Junior is another jQuery based HTML5 front-end framework for creating mobile apps that look and behave like native. Unlike Project M and Davinci SDK it is based on Zepto.js and has integration with Backbone. It uses Ratchet CSS for its UI components. For those of you who don’t know Ratchet is used to prototype iPhone apps with simple HTML, CSS, and JS components. Inclusion of the Zepto.js and Ratchet tells you that this framework also aims at been light and small.
Mobile platforms supported: iOS
- Small and light
- MVC support with Backbone included
- jQuery based which makes it easy to master
- Modernizer support
- Retchet UI is nothing special, I don’t find it to be ready and responsive for a mobile HTML5 framework. There are numerous better solutions. But a lot of blame is also on a Junior implementation.
- Documentation don’t exist. Because it uses several frameworks you will need to look at their specific pages.
- UI is problematic, visual errors and problems are noticeable
- In a perfect world combining several distinct frameworks looks like a good idea …. in the real life its not.
I don’t know what to think about this framework. Form one perspective it is small and fast. On the other hand, it is built form several distinct frameworks that may or may not work correctly together. From may experience this is a quick but lazy development. I am most disappointed with its UI; it simply don’t have a native feeling, not to mention constant visual errors.
Now this is something I like. The project M is an alternative version of jQuery Mobile, think of it as a pimped out version of jQuery Mobile. It provides developers with an MVC-based architecture for structured and convenient application development, something that original jQuery Mobile really needs. That is not all, you don’t need PhoneGap any more as a native app wrapper. Everything you need comes with a nifty tool called
Espresso. It is a powerful build tool, that eases up the development process in many ways: It initializes the project, creates required components, provides a built-in web server, optimizes and packs the application, deploys it to e.g. an FTP server and builds native iOS/Android apps. Basically, it’s similar to the (un)holly combination of jQuery Mobile and Backbone and Phonegap, with everything positive that can provide, without most of their combined problems.

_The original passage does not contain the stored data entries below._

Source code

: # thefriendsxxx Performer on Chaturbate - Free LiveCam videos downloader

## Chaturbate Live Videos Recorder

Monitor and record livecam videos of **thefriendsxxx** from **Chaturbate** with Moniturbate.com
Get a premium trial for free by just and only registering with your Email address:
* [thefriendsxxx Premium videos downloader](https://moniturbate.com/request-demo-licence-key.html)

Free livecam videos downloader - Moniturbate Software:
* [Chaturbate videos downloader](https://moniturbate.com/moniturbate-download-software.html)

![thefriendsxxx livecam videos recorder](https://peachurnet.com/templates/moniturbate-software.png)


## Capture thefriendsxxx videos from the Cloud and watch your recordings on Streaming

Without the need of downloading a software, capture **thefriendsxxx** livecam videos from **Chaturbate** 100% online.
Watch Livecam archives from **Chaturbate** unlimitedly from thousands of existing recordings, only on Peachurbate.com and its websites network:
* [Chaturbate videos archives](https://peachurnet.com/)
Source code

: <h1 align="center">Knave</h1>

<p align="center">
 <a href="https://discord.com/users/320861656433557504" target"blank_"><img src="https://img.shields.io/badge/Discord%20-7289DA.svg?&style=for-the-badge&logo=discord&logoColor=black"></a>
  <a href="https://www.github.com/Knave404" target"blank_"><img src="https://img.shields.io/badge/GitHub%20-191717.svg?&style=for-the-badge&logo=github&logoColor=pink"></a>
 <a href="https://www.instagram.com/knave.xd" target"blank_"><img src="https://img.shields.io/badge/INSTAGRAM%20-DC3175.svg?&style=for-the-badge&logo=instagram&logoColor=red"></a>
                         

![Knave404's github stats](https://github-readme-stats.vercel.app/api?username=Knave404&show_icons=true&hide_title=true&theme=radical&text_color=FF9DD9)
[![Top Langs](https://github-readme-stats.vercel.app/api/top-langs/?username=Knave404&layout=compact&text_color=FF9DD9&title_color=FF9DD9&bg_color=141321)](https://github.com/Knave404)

Mobile platforms supported: iOS, Android (Blackberry and Palm webOS – without native support)
- jQuery Mobile is the core framework
- integrated MVC support – something that original jQuery Mobile needs the most
- No more Phonegap
- Internationalization support
- Sencha Touch syntax compared to jQuery Mobile HTML approach
- Offline support (automatic cache manifest generation)
- Documentation again. Because it uses completely different development approach original jQuery Mobile documentation is almost useless. Some documentation links are broken (nobody fixed it, even after 7 months after this problem was reported)
- While better then original jQuery Mobile it is not much faster
- It lags behind original jQuery mobile, not much but still a problem if you want some new goodies.